Low-temperature magnetization and thermoremanence of CoCl2⋅H2O

Abstract

Reported here are field-cooled (FC) and zero-field-cooled (ZFC) magnetizations (MFC and MZFC, respectively) in smaller and larger fields than used in previous work, and thermoremanent magnetization data (TRM) for various temperatures and wait times. For fields of 12.8 and 0.1 G a separation between MFC and MZFC develops near 9 K, well below the 16.1 K magnetization maximum or the ∼14 K antiferromagnetic transition; thus, reentrant behavior occurs as for the higher fields used previously.
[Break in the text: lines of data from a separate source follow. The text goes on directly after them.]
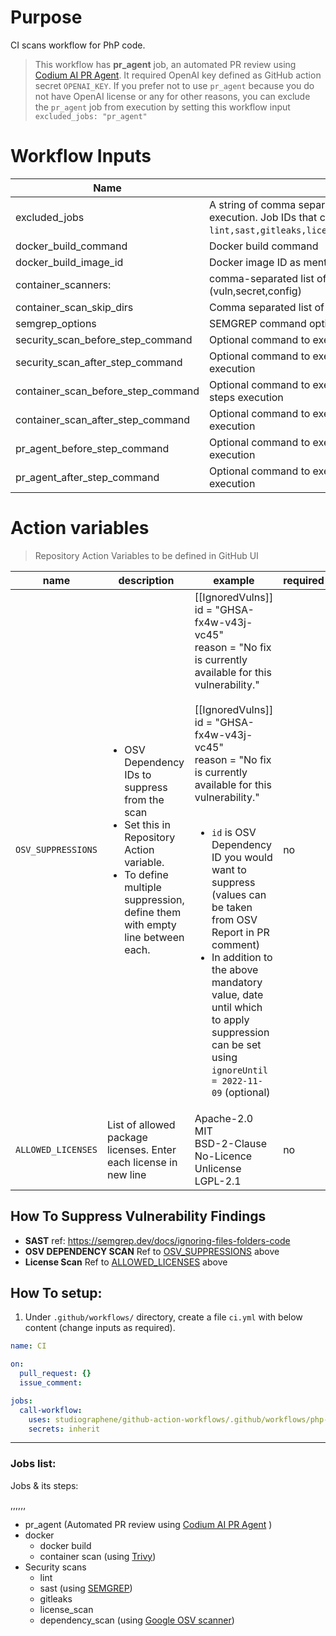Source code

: # Purpose

CI scans workflow for PhP code.

> This workflow has **pr_agent** job, an automated PR review using [Codium AI PR Agent](https://www.codium.ai/products/git-plugin/). It required OpenAI key defined as GitHub action secret `OPENAI_KEY`. If you prefer not to use `pr_agent` because you do not have OpenAI license or any for other reasons, you can exclude the `pr_agent` job from execution by setting this workflow input `excluded_jobs: "pr_agent"`

# Workflow Inputs

| Name                                              | Description                                                                                                                                                                          | Required | Default        |
| ------------------------------------------------- | ------------------------------------------------------------------------------------------------------------------------------------------------------------------------------------ | -------- | -------------- |
| excluded_jobs <a name="inputs_EXCLUDED_JOBS"></a> | A string of comma separated job IDs that you want to exculude from execution. Job IDs that can be used to exclude `lint,sast,gitleaks,license_scan,dependency_scan,docker,pr_agent`. | no       |                |
| docker_build_command                              | Docker build command                                                                                                                                                                 | no       |                |
| docker_build_image_id                             | Docker image ID as mentioned in docker_build_command                                                                                                                                 | no       | `local:latest` |
| container_scanners:                               | comma-separated list of what security issues to detect (vuln,secret,config)                                                                                                          | no       | `vuln`         |
| container_scan_skip_dirs                          | Comma separated list of directories to skip scanning                                                                                                                                 | no       |                |
| semgrep_options                                   | SEMGREP command options                                                                                                                                                              | no       |                |
| security_scan_before_step_command                 | Optional command to execute before secuirty scan job                                                                                                                                 | no       |                |
| security_scan_after_step_command                  | Optional command to execute after secuirty scan job steps execution                                                                                                                  | no       |                |
| container_scan_before_step_command                | Optional command to execute before techology based scans job steps execution                                                                                                         | no       |                |
| container_scan_after_step_command                 | Optional command to execute after techology based scans job steps execution                                                                                                          | no       |                |
| pr_agent_before_step_command                      | Optional command to execute before Codium PR agent job steps execution                                                                                                               | no       |                |
| pr_agent_after_step_command                       | Optional command to execute after Codium PR agent job steps execution                                                                                                                | no       |                |

# Action variables

> Repository Action Variables to be defined in GitHub UI

| name                                                                | description                                                                                                                                                                                 | example                                                                                                                                                                                                                                                                                                                                                                                                                                                                                                                       | required |
| ------------------------------------------------------------------- | ------------------------------------------------------------------------------------------------------------------------------------------------------------------------------------------- | ----------------------------------------------------------------------------------------------------------------------------------------------------------------------------------------------------------------------------------------------------------------------------------------------------------------------------------------------------------------------------------------------------------------------------------------------------------------------------------------------------------------------------- | -------- |
| `OSV_SUPPRESSIONS` <a name="action_variables_OSV_SUPPRESSIONS"></a> | <ul><li>OSV Dependency IDs to suppress from the scan</li><li>Set this in Repository Action variable.</li><li>To define multiple suppression, define them with empty line between each.</ul> | [[IgnoredVulns]]<br>id = "GHSA-fx4w-v43j-vc45"<br>reason = "No fix is currently available for this vulnerability."<br><br>[[IgnoredVulns]]<br>id = "GHSA-fx4w-v43j-vc45"<br>reason = "No fix is currently available for this vulnerability."<br><br><ul><li>`id` is OSV Dependency ID you would want to suppress (values can be taken from OSV Report in PR comment)</li><li>In addition to the above mandatory value, date until which to apply suppression can be set using `ignoreUntil = 2022-11-09` (optional)</li></ul> | no       |
| `ALLOWED_LICENSES` <a name="action_variable_ALLOWED_LICENSES"></a>  | List of allowed package licenses. Enter each license in new line                                                                                                                            | Apache-2.0<br>MIT<br>BSD-2-Clause<br>No-Licence<br>Unlicense<br>LGPL-2.1                                                                                                                                                                                                                                                                                                                                                                                                                                                      | no       |

## How To Suppress Vulnerability Findings

- **SAST**
  ref: https://semgrep.dev/docs/ignoring-files-folders-code
- **OSV DEPENDENCY SCAN**
  Ref to [OSV_SUPPRESSIONS](#action_variables_OSV_SUPPRESSIONS) above
- **License Scan**
  Ref to [ALLOWED_LICENSES](#action_variable_ALLOWED_LICENSES) above

## How To setup:

1. Under `.github/workflows/` directory, create a file `ci.yml` with below content (change inputs as required).

```yaml
name: CI

on:
  pull_request: {}
  issue_comment:

jobs:
  call-workflow:
    uses: studiographene/github-action-workflows/.github/workflows/php-ci.yml@master # if you want alternatively pin to tag version version
    secrets: inherit
```

---

### Jobs list:

Jobs & its steps:

,,,,,,

- pr_agent (Automated PR review using [Codium AI PR Agent](https://www.codium.ai/products/git-plugin/) )
- docker
  - docker build
  - container scan (using [Trivy](https://github.com/aquasecurity/trivy))
- Security scans
  - lint
  - sast (using [SEMGREP](https://semgrep.dev/))
  - gitleaks
  - license_scan
  - dependency_scan (using [Google OSV scanner](https://github.com/google/osv-scanner))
Maxima in MZFC(T) are observed at 7.2 and 8.0 K for 12.8 and 0.1 G, respectively. Similar measurements in fields of from 3.0 to 15.5 kG show an evolution in the form of MFC(T) and MZFC(T); the separation between these develops at somewhat higher temperatures than 9 K and no maximum appears in MZFC. The field dependence of (MIRR/H)MAX, where MIRR=MFC−MZFC, is determined and shows a change in regime between 2 and 3 kG. The TRM as a function of time is measured for temperatures of 1.6, 4.3, and 5.8 K, with wait times ranging from 10 to 500 min. The relaxation rate is quite small, consistent with glassy dynamics with a wide distribution of relaxation times, and increases with increasing temperature. Remarkably, however, aging effects are absent even at 5.8 K, although this is 69% of the splitting temperature between MFC and MZFC. An explanation may reside in randomized antiferromagnetic couplings between chemical chains which are individually ordered ferromagnetically, and in the formation of a structure of almost independent clusters.